How to complete this task
Setting aside any pictures, reproduce the data exactly.

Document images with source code
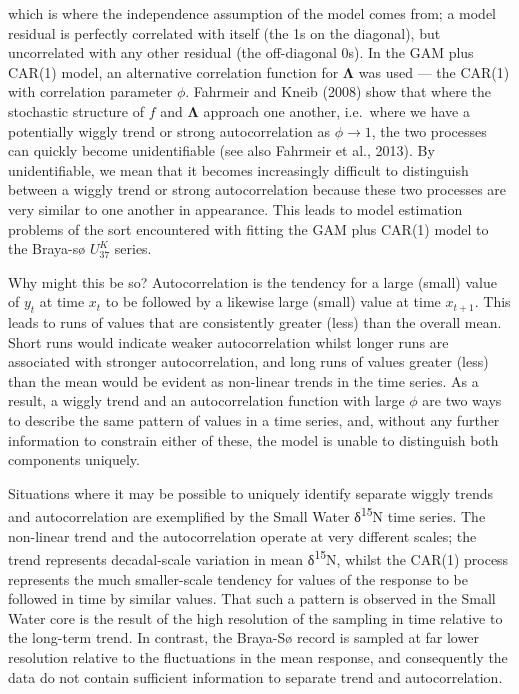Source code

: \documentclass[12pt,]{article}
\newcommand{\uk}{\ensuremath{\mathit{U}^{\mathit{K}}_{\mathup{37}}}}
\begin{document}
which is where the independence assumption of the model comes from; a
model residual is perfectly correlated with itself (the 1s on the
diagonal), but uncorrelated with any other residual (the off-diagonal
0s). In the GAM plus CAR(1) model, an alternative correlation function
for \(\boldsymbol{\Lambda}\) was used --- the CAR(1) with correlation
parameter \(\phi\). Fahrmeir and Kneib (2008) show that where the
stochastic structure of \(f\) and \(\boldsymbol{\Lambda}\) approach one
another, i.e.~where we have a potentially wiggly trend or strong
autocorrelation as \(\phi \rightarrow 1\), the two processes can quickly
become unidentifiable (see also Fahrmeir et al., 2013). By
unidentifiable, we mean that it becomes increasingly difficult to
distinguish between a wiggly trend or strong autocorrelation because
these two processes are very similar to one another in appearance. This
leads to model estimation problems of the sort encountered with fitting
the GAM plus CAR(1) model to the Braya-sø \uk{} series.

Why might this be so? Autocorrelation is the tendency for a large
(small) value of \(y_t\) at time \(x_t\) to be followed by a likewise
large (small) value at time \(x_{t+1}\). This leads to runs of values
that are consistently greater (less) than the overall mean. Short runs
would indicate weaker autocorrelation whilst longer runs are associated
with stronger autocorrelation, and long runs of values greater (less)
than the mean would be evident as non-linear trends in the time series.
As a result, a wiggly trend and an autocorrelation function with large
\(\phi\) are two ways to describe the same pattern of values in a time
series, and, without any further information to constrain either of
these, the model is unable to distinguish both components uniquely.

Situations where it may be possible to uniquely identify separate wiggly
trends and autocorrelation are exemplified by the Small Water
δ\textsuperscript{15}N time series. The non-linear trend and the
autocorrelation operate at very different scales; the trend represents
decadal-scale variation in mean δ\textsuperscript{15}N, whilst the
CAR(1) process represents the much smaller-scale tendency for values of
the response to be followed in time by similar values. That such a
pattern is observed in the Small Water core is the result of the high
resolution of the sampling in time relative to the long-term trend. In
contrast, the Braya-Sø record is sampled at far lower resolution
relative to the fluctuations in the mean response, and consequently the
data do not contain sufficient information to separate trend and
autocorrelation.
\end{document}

Written answer
Source code

: \documentclass[12pt,]{article}
\newcommand{\uk}{\ensuremath{\mathit{U}^{\mathit{K}}_{\mathup{37}}}}
\begin{document}
which is where the independence assumption of the model comes from; a
model residual is perfectly correlated with itself (the 1s on the
diagonal), but uncorrelated with any other residual (the off-diagonal
0s). In the GAM plus CAR(1) model, an alternative correlation function
for \(\boldsymbol{\Lambda}\) was used --- the CAR(1) with correlation
parameter \(\phi\). Fahrmeir and Kneib (2008) show that where the
stochastic structure of \(f\) and \(\boldsymbol{\Lambda}\) approach one
another, i.e.~where we have a potentially wiggly trend or strong
autocorrelation as \(\phi \rightarrow 1\), the two processes can quickly
become unidentifiable (see also Fahrmeir et al., 2013). By
unidentifiable, we mean that it becomes increasingly difficult to
distinguish between a wiggly trend or strong autocorrelation because
these two processes are very similar to one another in appearance. This
leads to model estimation problems of the sort encountered with fitting
the GAM plus CAR(1) model to the Braya-sø \uk{} series.

Why might this be so? Autocorrelation is the tendency for a large
(small) value of \(y_t\) at time \(x_t\) to be followed by a likewise
large (small) value at time \(x_{t+1}\). This leads to runs of values
that are consistently greater (less) than the overall mean. Short runs
would indicate weaker autocorrelation whilst longer runs are associated
with stronger autocorrelation, and long runs of values greater (less)
than the mean would be evident as non-linear trends in the time series.
As a result, a wiggly trend and an autocorrelation function with large
\(\phi\) are two ways to describe the same pattern of values in a time
series, and, without any further information to constrain either of
these, the model is unable to distinguish both components uniquely.

Situations where it may be possible to uniquely identify separate wiggly
trends and autocorrelation are exemplified by the Small Water
δ\textsuperscript{15}N time series. The non-linear trend and the
autocorrelation operate at very different scales; the trend represents
decadal-scale variation in mean δ\textsuperscript{15}N, whilst the
CAR(1) process represents the much smaller-scale tendency for values of
the response to be followed in time by similar values. That such a
pattern is observed in the Small Water core is the result of the high
resolution of the sampling in time relative to the long-term trend. In
contrast, the Braya-Sø record is sampled at far lower resolution
relative to the fluctuations in the mean response, and consequently the
data do not contain sufficient information to separate trend and
autocorrelation.
\end{document}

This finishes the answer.